Deuxième Palme d’or pour Ken Loach
A l’issue des 12 jours de compétition, qui ont vu défiler au Palais des festivals les 21 films en lice pour la Palme d’or, Moi, Daniel Blake n’était pas favoris. De retour derrière une caméra deux ans après Jimmy’s Hall et surtout une retraite annoncée, le metteur en scène britannique Ken Loach, bientôt 80 ans, a pourtant déjoué les pronostics et été choisi par le jury présidé cette année par le réalisateur australien George Miller (Mad Max).
Il s’agit aussi de la 5e de suite après Amour (Autriche, 2012), La Vie d’Adèle (2013, France), Winter Sleep (2014, Turquie) et Dheepan (France, 2012), signe de la vitalité du cinéma européen.
Après avoir déjà remporté le prix suprême en 2006 pour Le Vent se lève, Ken Loach entre donc dans le cercle très fermé des réalisateurs doublement palmés. Il y rejoint les frères Dardenne (Belgique), Michael Haneke (Autriche), ou encore Emir Kusturica (Serbie) et Francis Ford Coppola (Etats-Unis). Interrogé à l’issue de la remise des prix, l’acteur canadien Donald Sutherland (M.A.S.H), membre du jury, a décrit le film comme “absolument formidable, qui résonne dans notre cœur et notre âme” .
Logiquement très ému, Ken Loach n’a pas boudé son plaisir de voir sa place un peu confortée au sein du panthéon du Festival de Cannes. Mais fidèle à sa réputation d’auteur engagé, il n’a néanmoins pas manqué de noter le décalage entre ce décor on ne peut plus glamour et les conditions de vie des personnes qui ont inspiré son film, dénonçant une nouvelle fois les inégalités sociales et les effets négatifs du libéralisme. “Quand il y a du désespoir, l’extrême droite prend l’avantage” , a-t-il ainsi déclaré après les remerciements. “Nous devons dire qu’un autre monde est possible et nécessaire” .

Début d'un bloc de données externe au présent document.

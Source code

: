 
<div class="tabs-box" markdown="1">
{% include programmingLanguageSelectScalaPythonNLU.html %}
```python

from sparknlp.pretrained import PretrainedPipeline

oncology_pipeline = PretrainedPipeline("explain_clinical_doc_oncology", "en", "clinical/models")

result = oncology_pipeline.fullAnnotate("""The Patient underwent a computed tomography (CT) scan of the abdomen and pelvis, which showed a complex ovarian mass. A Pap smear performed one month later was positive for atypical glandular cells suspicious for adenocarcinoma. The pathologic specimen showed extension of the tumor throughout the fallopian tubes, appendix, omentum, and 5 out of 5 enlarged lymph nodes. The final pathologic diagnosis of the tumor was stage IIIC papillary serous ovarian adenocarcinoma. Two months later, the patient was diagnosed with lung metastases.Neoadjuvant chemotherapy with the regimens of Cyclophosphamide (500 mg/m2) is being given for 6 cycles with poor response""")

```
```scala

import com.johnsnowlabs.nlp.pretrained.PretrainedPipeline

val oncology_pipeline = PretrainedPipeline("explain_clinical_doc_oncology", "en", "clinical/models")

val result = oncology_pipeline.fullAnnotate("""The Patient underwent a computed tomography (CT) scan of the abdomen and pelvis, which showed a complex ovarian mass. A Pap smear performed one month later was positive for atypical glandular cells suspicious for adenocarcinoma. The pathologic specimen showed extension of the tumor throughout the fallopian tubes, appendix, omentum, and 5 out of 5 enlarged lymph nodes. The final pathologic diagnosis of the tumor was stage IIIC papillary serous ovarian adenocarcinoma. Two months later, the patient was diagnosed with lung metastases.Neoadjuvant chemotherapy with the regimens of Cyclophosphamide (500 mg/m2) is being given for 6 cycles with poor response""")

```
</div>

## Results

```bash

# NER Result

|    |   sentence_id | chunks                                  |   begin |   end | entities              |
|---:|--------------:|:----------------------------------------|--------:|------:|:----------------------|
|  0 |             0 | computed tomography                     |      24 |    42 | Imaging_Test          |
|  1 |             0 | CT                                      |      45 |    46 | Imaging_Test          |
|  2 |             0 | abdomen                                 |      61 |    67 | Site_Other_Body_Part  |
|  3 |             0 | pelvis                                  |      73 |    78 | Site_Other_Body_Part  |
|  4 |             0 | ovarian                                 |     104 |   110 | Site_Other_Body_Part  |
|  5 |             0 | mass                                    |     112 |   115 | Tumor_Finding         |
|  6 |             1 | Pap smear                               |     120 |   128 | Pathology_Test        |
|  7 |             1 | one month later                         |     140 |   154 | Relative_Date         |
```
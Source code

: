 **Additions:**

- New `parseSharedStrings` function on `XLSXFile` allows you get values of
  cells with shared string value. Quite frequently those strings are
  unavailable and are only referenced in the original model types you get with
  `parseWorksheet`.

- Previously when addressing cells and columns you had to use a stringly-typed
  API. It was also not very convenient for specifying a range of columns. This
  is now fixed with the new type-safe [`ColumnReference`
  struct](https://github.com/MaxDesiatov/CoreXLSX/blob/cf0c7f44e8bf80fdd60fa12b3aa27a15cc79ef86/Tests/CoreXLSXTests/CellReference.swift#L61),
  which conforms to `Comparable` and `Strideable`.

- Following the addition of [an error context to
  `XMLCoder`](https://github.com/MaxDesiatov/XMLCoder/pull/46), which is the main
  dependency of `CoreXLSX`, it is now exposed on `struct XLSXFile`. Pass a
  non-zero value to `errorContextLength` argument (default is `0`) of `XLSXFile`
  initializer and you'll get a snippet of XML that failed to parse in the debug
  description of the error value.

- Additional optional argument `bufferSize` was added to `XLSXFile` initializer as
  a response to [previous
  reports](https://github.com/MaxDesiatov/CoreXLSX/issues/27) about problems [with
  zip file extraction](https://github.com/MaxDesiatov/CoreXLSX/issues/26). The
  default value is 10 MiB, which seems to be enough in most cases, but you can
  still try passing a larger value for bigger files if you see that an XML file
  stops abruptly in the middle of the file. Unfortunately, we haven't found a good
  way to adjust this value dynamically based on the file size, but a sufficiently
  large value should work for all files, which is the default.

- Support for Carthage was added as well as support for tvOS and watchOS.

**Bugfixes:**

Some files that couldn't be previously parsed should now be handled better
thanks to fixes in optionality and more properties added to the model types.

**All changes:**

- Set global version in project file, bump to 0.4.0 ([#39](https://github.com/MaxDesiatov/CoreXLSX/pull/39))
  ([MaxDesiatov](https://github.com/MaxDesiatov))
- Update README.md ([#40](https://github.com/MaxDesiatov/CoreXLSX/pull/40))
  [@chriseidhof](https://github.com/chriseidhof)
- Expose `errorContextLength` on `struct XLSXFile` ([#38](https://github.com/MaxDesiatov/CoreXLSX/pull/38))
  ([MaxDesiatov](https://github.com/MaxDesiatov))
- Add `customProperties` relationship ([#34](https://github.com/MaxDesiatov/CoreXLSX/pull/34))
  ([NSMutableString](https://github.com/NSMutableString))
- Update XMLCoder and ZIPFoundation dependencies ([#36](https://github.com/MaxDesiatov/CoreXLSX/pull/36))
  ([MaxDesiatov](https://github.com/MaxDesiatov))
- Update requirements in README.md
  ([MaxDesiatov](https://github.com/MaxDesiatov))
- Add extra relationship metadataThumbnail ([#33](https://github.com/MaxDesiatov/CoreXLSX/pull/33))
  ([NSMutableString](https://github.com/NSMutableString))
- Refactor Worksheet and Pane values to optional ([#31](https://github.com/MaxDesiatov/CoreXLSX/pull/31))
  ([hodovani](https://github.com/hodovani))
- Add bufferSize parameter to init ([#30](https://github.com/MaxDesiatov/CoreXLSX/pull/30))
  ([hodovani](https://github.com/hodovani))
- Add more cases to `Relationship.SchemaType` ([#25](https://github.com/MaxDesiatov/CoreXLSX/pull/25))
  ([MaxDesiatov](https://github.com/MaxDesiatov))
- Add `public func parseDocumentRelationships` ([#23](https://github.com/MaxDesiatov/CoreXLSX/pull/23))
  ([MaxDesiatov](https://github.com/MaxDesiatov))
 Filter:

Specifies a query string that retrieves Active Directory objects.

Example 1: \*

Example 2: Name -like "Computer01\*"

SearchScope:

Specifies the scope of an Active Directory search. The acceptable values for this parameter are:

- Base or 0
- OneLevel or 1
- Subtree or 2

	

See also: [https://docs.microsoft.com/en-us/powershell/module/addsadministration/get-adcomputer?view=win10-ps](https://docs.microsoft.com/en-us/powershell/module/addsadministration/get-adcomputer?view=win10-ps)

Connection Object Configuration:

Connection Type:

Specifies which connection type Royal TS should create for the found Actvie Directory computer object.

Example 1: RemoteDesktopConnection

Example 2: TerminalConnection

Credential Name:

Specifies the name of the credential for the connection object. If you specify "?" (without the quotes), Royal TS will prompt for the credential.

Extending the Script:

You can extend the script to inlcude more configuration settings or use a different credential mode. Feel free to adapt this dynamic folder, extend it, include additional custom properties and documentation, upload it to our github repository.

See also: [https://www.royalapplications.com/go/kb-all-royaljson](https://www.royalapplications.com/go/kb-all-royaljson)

Un discours offensif qui aura d’ailleurs été du goût de personnalités politiques telles que Christiane Taubira ou Jean-Luc Mélenchon. “Ken Loach, idéal inusable, inquiétude vigilante, pour nous rappeler qu’il n’y a rien de fatal à notre monde injuste et brutal” , a ainsi twitté l’ancienne garde des sceaux. Alors que le patron du Front de gauche gazouillait peu avant : “Cannes debout : Ken Loach Palme d’or. La question sociale crève l’écran” .
La presse égratigne le palmarès
Cet enthousiasme n’aura toutefois pas été tout à fait partagé par la critique, prompte à décrier un palmarès “frileux” , “sage” , ou encore “inégal” pour reprendre certains titres de la presse française. En effet, de l’avis général, si la qualité intrinsèque de Moi, Daniel Blake n’est pas en cause, un choix plus audacieux aurait été de meilleur aloi. D’autant que quelques-uns des prix secondaires, au premier rang desquels Juste la fin du monde, du Canadien Xavier Dolan et coproduit avec des fonds français, ont également suscité l’incrédulité d’une partie importante de la presse spécialisée.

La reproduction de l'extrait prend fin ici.